### Task details:
Only a number is wanted here: the count of lines in the entries below that contain the word "engines".

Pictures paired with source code
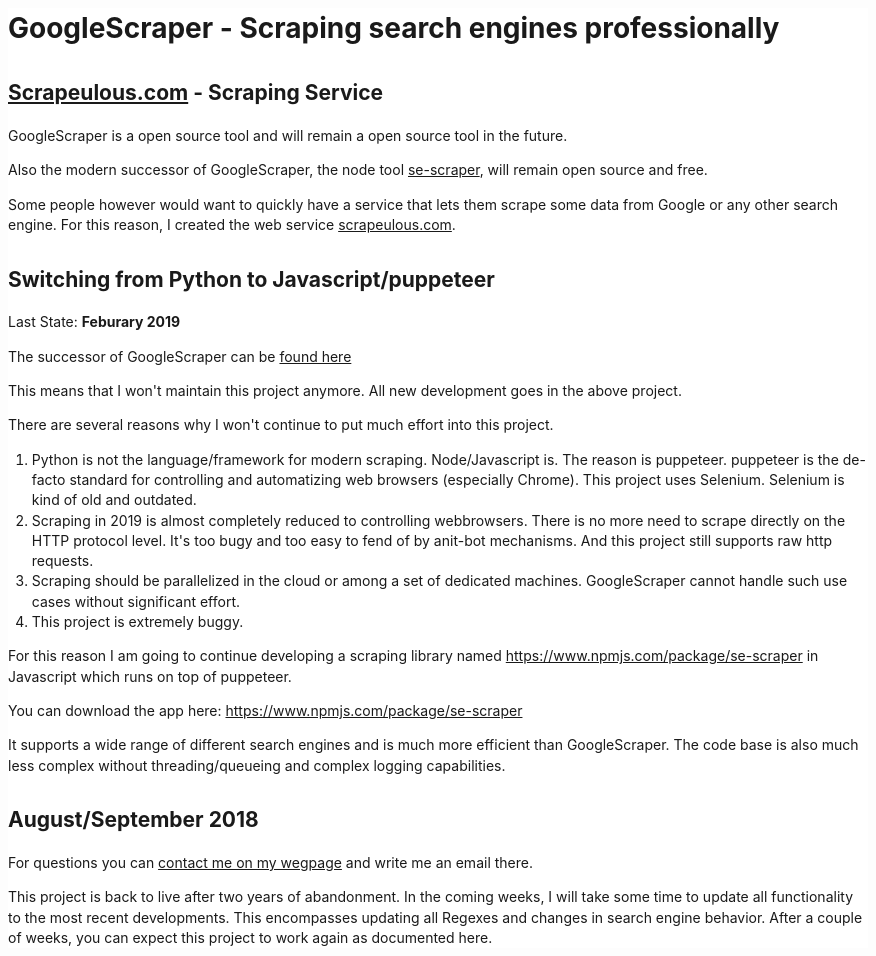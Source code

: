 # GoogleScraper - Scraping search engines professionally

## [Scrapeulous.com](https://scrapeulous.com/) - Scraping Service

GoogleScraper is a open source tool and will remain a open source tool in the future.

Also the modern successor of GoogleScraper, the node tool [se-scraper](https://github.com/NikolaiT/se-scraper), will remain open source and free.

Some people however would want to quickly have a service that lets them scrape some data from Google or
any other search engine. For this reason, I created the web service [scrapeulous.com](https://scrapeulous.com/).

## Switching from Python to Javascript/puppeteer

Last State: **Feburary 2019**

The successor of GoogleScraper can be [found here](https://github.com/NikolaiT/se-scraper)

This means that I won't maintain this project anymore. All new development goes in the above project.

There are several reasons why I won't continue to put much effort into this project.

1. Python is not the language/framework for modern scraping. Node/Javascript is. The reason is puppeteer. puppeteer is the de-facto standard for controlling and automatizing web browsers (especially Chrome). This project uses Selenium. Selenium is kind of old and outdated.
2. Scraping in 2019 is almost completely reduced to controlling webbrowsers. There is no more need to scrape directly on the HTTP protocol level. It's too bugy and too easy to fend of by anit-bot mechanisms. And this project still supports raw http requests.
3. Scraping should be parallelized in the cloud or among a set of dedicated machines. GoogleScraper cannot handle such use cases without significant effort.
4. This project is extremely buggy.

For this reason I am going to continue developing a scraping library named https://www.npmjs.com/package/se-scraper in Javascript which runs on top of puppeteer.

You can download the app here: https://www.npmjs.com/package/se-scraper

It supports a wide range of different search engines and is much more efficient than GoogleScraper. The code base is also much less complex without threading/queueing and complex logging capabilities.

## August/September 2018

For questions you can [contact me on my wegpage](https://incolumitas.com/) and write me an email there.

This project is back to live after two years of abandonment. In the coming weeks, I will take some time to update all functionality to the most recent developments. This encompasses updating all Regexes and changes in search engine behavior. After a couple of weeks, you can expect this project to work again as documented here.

==

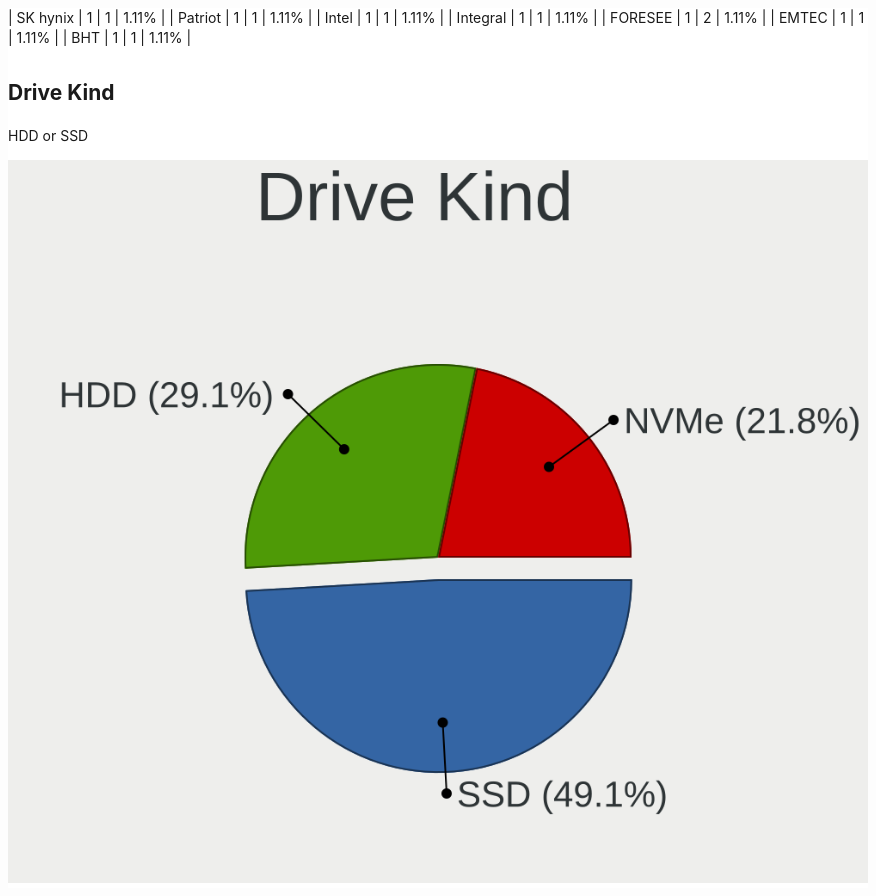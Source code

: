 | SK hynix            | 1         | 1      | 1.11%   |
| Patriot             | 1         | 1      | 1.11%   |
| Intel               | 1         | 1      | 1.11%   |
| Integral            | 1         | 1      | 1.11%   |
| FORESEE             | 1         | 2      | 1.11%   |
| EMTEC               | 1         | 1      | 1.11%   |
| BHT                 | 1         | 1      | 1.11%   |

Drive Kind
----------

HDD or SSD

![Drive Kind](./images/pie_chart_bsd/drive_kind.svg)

...

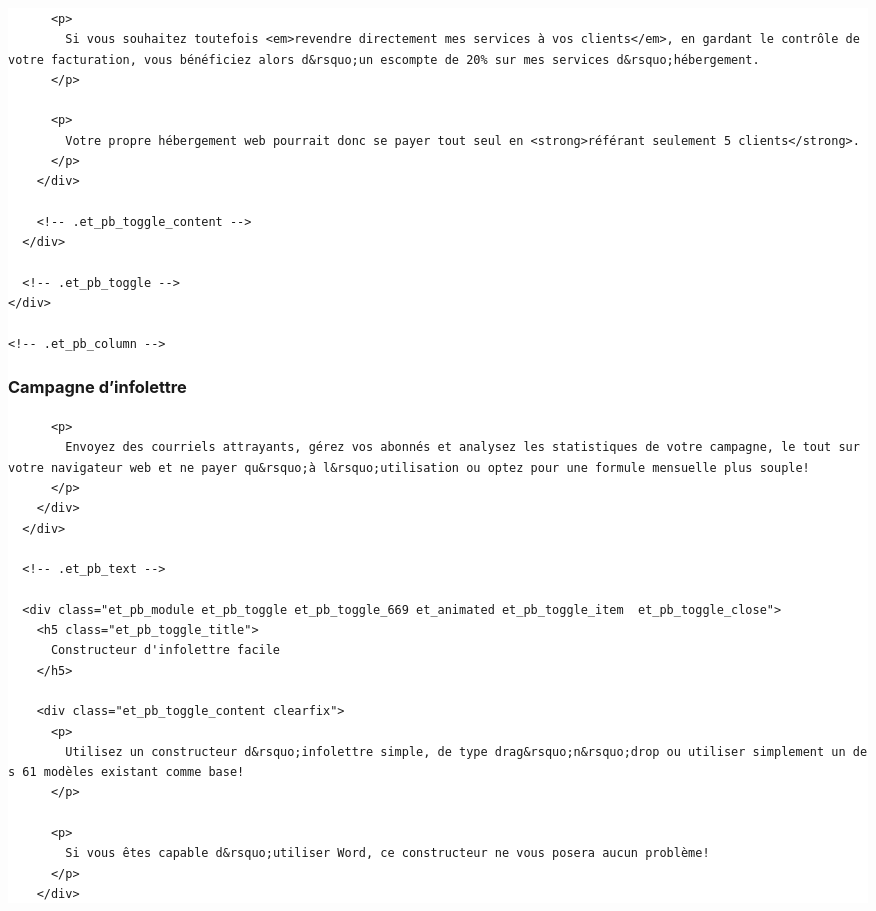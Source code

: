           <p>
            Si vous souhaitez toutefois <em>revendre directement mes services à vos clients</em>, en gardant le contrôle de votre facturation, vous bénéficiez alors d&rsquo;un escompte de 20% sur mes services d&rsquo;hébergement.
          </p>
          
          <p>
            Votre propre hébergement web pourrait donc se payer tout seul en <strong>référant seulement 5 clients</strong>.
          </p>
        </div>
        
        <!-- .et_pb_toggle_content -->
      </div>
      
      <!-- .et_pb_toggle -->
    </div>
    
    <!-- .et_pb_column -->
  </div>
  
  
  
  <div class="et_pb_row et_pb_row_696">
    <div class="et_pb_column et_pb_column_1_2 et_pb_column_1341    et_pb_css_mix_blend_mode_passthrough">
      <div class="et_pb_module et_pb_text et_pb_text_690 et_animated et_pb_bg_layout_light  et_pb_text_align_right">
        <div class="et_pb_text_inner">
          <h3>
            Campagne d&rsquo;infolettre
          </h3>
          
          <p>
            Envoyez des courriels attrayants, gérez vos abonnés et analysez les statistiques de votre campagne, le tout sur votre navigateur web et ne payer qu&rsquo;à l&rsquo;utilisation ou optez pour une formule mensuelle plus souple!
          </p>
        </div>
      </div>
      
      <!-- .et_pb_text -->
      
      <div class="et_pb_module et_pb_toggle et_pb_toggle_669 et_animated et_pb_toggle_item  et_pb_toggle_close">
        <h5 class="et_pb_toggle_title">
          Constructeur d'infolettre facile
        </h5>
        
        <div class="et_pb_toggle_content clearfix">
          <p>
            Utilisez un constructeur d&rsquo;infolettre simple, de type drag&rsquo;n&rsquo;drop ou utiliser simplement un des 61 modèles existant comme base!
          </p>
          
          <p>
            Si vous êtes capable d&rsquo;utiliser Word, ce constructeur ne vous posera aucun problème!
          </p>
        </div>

### Answer box:
2